Organisasi ini terdiri dari kaum intelektual
muslim progresif dan sosial demokrat. LP3ES mendirikan majalah yang
bernama Prima dan Gus Dur menjadi salah satu kontributor utama majalah
tersebut. Beliau berkeliling pesantren di seluruh Jawa.
Pada saat itu pesantren berusaha keras untuk
mendapatkan pendanaan dari pemerintah dengan mengadopsi kurikulum pemerintah.
Karena nilai-nilai pesantren semakin luntur akibat perubahan ini, Gus Dur pun
prihatin dengan kondisi tersebut. Ia juga prihatin akan kemiskinan yang melanda
pesantren yang ia lihat. Melihat kondisi tersebut Gus Dur membatalkan belajar
ke luar negeri dan lebih memilih mengembangkan pesantren.
Akhirnya ia meneruskan kariernya
sebagai seorang jurnalis pada Majalah Tempo dan Koran Kompas. Tulisannya dapat
diterima dengan baik. Ia mengembangkan reputasi sebagai komentator sosial.
Dengan itu ia mendapatkan banyak undangan untuk memberikan seminar sehingga
membuatnya sering pulang dan pergi antara Jakarta dan Jombang.

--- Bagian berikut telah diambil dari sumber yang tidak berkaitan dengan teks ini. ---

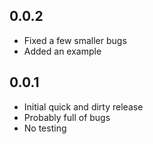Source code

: ## 0.0.2

- Fixed a few smaller bugs
- Added an example

## 0.0.1

- Initial quick and dirty release
- Probably full of bugs
- No testing
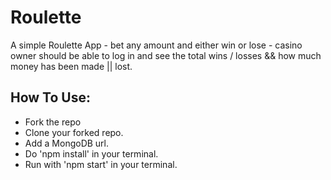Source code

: # Roulette

A simple Roulette App - bet any amount and either win or lose - casino owner should be able to log in and see the total wins / losses && how much money has been made || lost.

## How To Use:
  - Fork the repo
  - Clone your forked repo.
  - Add a MongoDB url.
  - Do 'npm install' in your terminal.
  - Run with 'npm start' in your terminal.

Meskipun kariernya bisa meraih kesuksesan
namun ia masih merasa sulit hidup karena hanya memiliki satu sumber
pencaharian. Ia pun bekerja kembali dengan profesi berbeda untuk mendapatkan
pendapatan tambahan dengan menjual
kacang dan mengantarkan es. Pada tahun 1974 ia menjabat sebagai
Sekretaris Umum Pesantren Tebu Ireng hingga tahun 1980. Pada tahun 1980 ia menjabat
sebagai seorang Katib Awwal PBNU hingga pada tahun 1984. Pada tahun 1984 ia
naik pangkat sebagai Ketua Dewan Tanfidz PBNU. Tahun 1987 Gus Dur menjabat
sebagai Ketua Majelis Ulama Indonesia. Pada tahun 1989 kariernya pun meningkat
dengan menjadi seorang anggota Majelis Permusyawaratan Rakyat RI. Dan hingga
akhirnya pada tahun 1999 sampai 2001 ia menjabat sebagai Presiden Republik
Indonesia.
Sebagai seorang Presiden RI, Gus Dur memiliki
pendekatan-pendekatan yang berbeda dalam menyikapi suatu permasalahan bangsa.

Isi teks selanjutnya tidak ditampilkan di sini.